Rights issue, bonus issue and warrants. Mitrajaya has proposed to undertake (i) rights issue on a 1 for 5 basis, (ii) attached bonus issue of 1 bonus share for every 2 rights and (iii) 1 free warrant for every 2 rights.
Comments
Impact to share base. The abovementioned corporate exercise would increase Mitrajaya’s share base from 689.5m to 895.6m in the minimum case and 1023.6m in the maximum case.
Amount raised. The indicative rights price has been set at RM0.68, representing a 34% discount to its previous close of RM1.03. The rights issue would raise total proceeds of RM93.7m under the minimum case scenario and RM107.1m in the maximum case. Upon exercise, the free Warrants E would raise another RM79.2m under the minimum case and RM90.6m in the maximum case. For our analysis, we will use the minimum case scenario as the existing Warrants D are out of the money.

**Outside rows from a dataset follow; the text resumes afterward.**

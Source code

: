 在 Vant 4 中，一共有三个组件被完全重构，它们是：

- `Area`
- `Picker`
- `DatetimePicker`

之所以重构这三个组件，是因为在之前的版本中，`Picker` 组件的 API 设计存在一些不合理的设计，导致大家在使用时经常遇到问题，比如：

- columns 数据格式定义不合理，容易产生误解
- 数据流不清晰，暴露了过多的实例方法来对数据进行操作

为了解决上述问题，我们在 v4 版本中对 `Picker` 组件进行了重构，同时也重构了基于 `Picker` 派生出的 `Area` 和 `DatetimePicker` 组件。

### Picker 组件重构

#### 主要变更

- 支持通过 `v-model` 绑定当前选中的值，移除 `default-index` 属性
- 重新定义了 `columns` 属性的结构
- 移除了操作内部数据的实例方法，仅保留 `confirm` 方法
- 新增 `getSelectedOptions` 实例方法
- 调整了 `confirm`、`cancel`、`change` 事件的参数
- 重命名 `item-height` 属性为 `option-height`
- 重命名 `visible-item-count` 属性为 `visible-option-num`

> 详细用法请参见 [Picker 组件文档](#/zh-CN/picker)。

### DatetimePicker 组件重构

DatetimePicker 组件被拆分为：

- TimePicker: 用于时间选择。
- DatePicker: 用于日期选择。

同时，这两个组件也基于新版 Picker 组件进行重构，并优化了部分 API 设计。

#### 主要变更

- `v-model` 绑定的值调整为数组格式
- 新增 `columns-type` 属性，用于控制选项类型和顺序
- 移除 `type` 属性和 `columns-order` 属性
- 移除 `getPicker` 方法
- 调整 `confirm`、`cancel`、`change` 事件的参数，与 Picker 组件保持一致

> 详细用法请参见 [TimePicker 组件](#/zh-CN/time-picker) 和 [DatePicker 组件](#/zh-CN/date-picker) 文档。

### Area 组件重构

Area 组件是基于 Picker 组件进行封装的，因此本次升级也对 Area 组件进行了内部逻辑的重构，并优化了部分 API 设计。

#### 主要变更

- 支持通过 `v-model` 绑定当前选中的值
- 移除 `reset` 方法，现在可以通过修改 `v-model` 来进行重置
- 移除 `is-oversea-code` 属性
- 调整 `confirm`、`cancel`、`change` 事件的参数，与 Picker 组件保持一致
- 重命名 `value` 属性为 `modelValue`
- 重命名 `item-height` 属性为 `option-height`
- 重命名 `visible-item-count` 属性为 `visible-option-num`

Utilisation of proceeds. The funds raised will largely be used for repayment of borrowings (RM91.7m) and expense related to the corporate exercise (RM2m). This is estimated to result to interest savings of RM4.7m annually. We estimate that net gearing would reduce from 32% (2QFY17) to 16% on a proforma basis.
Risks
EPS dilution resulting from the rights issue.
Forecasts
Unchanged pending more specifics on the exact completion date. Tentatively, the rights issue is expected to be completed in 1Q18.
As an indication, assuming a full year dilution impact, our FY18-19 EPS would be diluted by 16.6% (FY17 no dilution).
Rating
Maintain HOLD, TP: RM0.96 (TERP)
We see minimal upside catalysts in the near term due to (i) potential continued drag in earnings for 2H17 from its RAPID projects and (ii) EPS dilution from the rights issue in FY18.
Valuation
After factoring in the EPS dilution from the rights issue, our theoretical ex rights TP is reduced from RM1.15 to RM0.96, which is based on unchanged 10x target P/E on FY18 earnings.